Unread post by Sexilexi » Sun Jul 16, 2023 3:21 pm

The first month was trying. I won’t lie. I was the type of new hotwife that wanted to just do it and do it quickly and keep doing it and try this and try that and explore over there and over here.

I wanted to tell the whole world about how amazing my life is, about how amazing it can be to be a free woman not held down by guilt. To not have to be trapped by what society views you as, but to be free to run in a field with never ending wild flowers, naked with a clear mind and pure conscience! That God is good and He is the Maker of it all!

I am so thankful that C had years of knowledge about this LS. He was the ground and I was the air. He let me just flow where I wanted to all while staying protected by his strong grounding.

After the first two weeks or so, I let reality hit me some.

A strong sense of guilt and doubt came over me. It almost felt wrong to be free. I began to get confused some.

I would ask God “is this ok?” “Is this truly ok?”

I remember still feeling wrong about “self love” and it was difficult to masturbate even though I was so horny. The more I dug deep within myself, the more peace I allowed God to give me.

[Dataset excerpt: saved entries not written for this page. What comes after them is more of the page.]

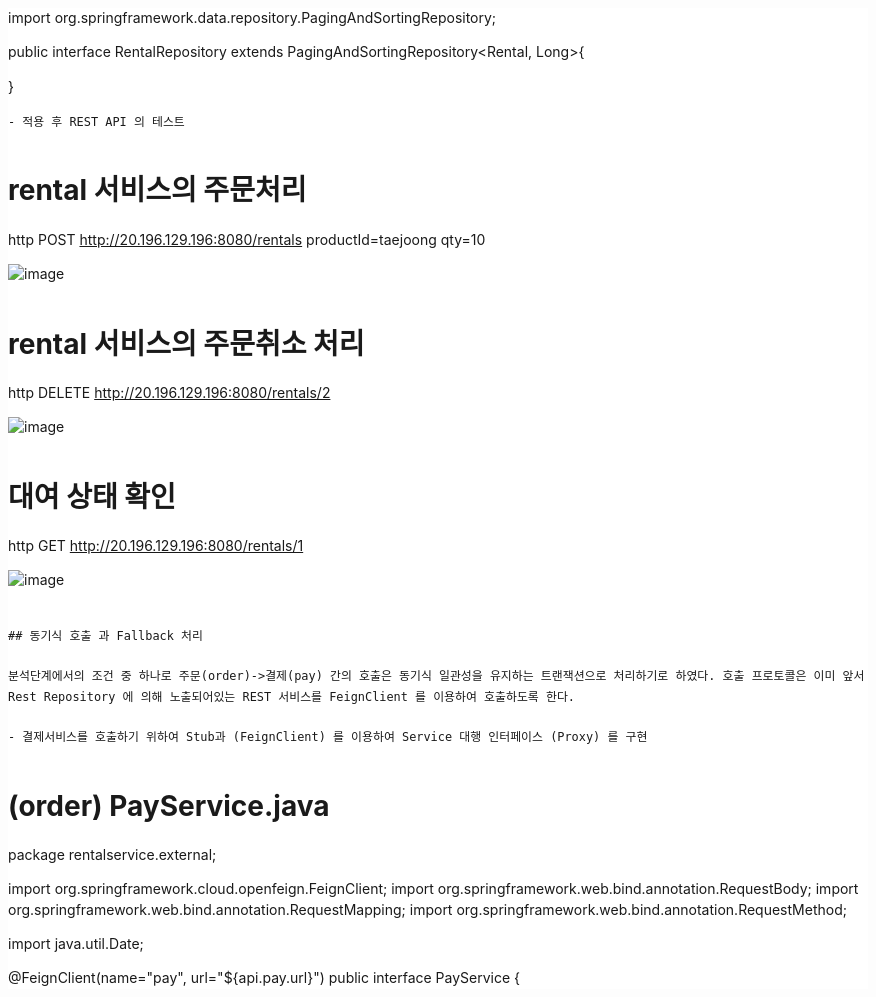 import org.springframework.data.repository.PagingAndSortingRepository;

public interface RentalRepository extends PagingAndSortingRepository<Rental, Long>{


}

```
- 적용 후 REST API 의 테스트
```
# rental 서비스의 주문처리
http POST http://20.196.129.196:8080/rentals productId=taejoong qty=10

![image](https://user-images.githubusercontent.com/53685313/98326489-bf9c1e80-2034-11eb-807c-838526836877.png)



# rental 서비스의 주문취소 처리
http DELETE http://20.196.129.196:8080/rentals/2

![image](https://user-images.githubusercontent.com/53685313/98326548-de9ab080-2034-11eb-972b-13f2b1fe5227.png)



# 대여 상태 확인
http GET http://20.196.129.196:8080/rentals/1

![image](https://user-images.githubusercontent.com/53685313/98326604-f3774400-2034-11eb-8f45-612aa532a8ed.png)
```

## 동기식 호출 과 Fallback 처리

분석단계에서의 조건 중 하나로 주문(order)->결제(pay) 간의 호출은 동기식 일관성을 유지하는 트랜잭션으로 처리하기로 하였다. 호출 프로토콜은 이미 앞서 Rest Repository 에 의해 노출되어있는 REST 서비스를 FeignClient 를 이용하여 호출하도록 한다. 

- 결제서비스를 호출하기 위하여 Stub과 (FeignClient) 를 이용하여 Service 대행 인터페이스 (Proxy) 를 구현 

```
# (order) PayService.java


package rentalservice.external;

import org.springframework.cloud.openfeign.FeignClient;
import org.springframework.web.bind.annotation.RequestBody;
import org.springframework.web.bind.annotation.RequestMapping;
import org.springframework.web.bind.annotation.RequestMethod;

import java.util.Date;

@FeignClient(name="pay", url="${api.pay.url}")
public interface PayService {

There is nothing wrong with living a life guilt free.

I began to realize so much of how trapped I was. And the process of “untrapping” myself took a lot of work, internally. Which eventually poured over to some external movement.

At the end of the day it was my husband who would always bring a clarity to my roaring mind and heart. His confidence regarding this lifestyle with God, living free and not bound, knowing sexual freedom is OK, finding the peace from within, and most importantly not caring what society says…. helped aid me to heal from all the trapped years.

He was and is a rock in my life. A pillar!!! An amazing man whom I am so grateful and privileged to do life with.